Bezogen auf in München gemeldeten 785.000 Kfz fallen ca. 141.000 Kfz in die vom Dieselfahrverbot betroffenen Schadstoffklassen Euro 5/V und schlechter. Die Fahrer würden durch das zonale Dieselfahrverbot in ihrer Bewegungsfreiheit stärker eingeschränkt, als durch das streckenbezogene Fahrverbot. Es wird darauf hingewiesen, dass für beide Varianten generell „in Stadt und Region ein qualitativ hochwertiges ÖPNV-Angebot mit Verknüpfungspunkten zwischen MIV und ÖPNV vorhanden sei, das in Zukunft weiter ausgebaut“ werde (siehe Anlage 2, Seite 40). Dadurch bestehe auch für Personen mit Diesel-Kfz Euro 5 und schlechter die bei der zonalen Variante nicht unter die Ausnahmeregelung fallen, eine modale Alternative zum Kfz, um Ziele in der bestehenden Umweltzone zzgl. des Mittleren Rings erreichen zu können. Die Fahrverbote (vgl. Seite 55, Anlage 2) sind zeitlich gestaffelt und sehen zunächst automatische Ausnahmen insbesondere für Anwohner und gewerbliche Nutzer vor. Ab 01.02.2023 soll ein zonales Diesel-Fahrverbot (innerhalb des Mittleren Rings inkl. des Mittleren Rings selbst) für Diesel-Fahrzeuge Euro 4 und schlechter mit generellen Ausnahmen für Lieferverkehr und Anwohner in Kraft treten. Ab 01.10.2023 werden die Fahrverbote ausgeweitet auf Diesel Euro 5/V und schlechter. Ab 01.04.2024 entfallen die generellen Ausnahmegenehmigungen. Es sind auch für Anwohner Einzelausnahmegenehmigungen notwendig.
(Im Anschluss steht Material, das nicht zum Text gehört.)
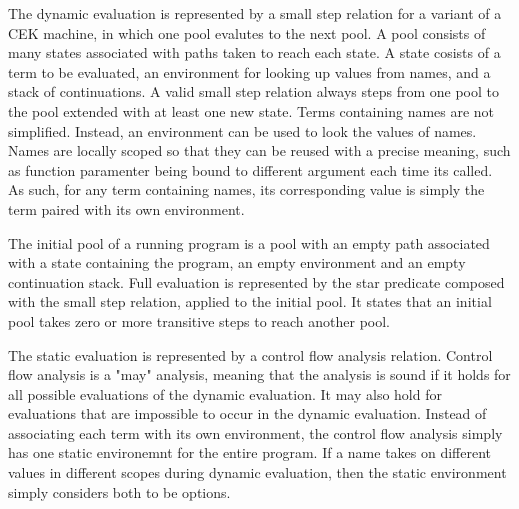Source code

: \documentclass[letterpaper, 11pt]{extarticle}
\begin{document}
The dynamic evaluation is represented by a small step relation for a variant of a CEK machine, in which one pool evalutes
to the next pool. A pool consists of many states associated with paths taken to reach each state.  A state cosists
of a term to be evaluated, an environment for looking up values from names, and a stack of continuations.
A valid small step relation always steps from one pool to the pool extended with at least one new state.
Terms containing names are not simplified.  Instead, an environment can be used to look the values of names.
Names are locally scoped so that they can be reused with a precise meaning, such as function paramenter being bound to
different argument each time its called. As such, for any term containing names, its corresponding value is simply
the term paired with its own environment.

The initial pool of a running program is a pool with an empty path associated with a state containing the program,
an empty environment and an empty continuation stack.
Full evaluation is represented by the star predicate composed with the small step relation, applied to the initial pool.
It states that an initial pool takes zero or more transitive steps to reach another pool.

The static evaluation is represented by a control flow analysis relation. Control flow analysis is a "may" analysis,
meaning that the analysis is sound if it holds for all possible evaluations of the dynamic evaluation.
It may also hold for evaluations that are impossible to occur in the dynamic evaluation.
Instead of associating each term with its own environment, the control flow analysis simply has one static environemnt
for the entire program. If a name takes on different values in different scopes during dynamic evaluation, then
the static environment simply considers both to be options. 
\end{document}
3. Stellungnahme aus Sicht des RPV

a) Durch den Übergang der Zuständigkeit, u. a. einen Luftreinhalteplan für die Stadt München aufzustellen, werden ausschließlich Maßnahmen im Gebiet der LH München festgesetzt. Dabei werden aber auch bei der Frage der Auswirkungen in den Abwägungsentscheidungen – insbesondere ob ein zonales Fahrverbot oder ein Linienfahrverbot vorzuziehen ist, nur verkehrliche Auswirkungen für das Stadtgebiet betrachtet.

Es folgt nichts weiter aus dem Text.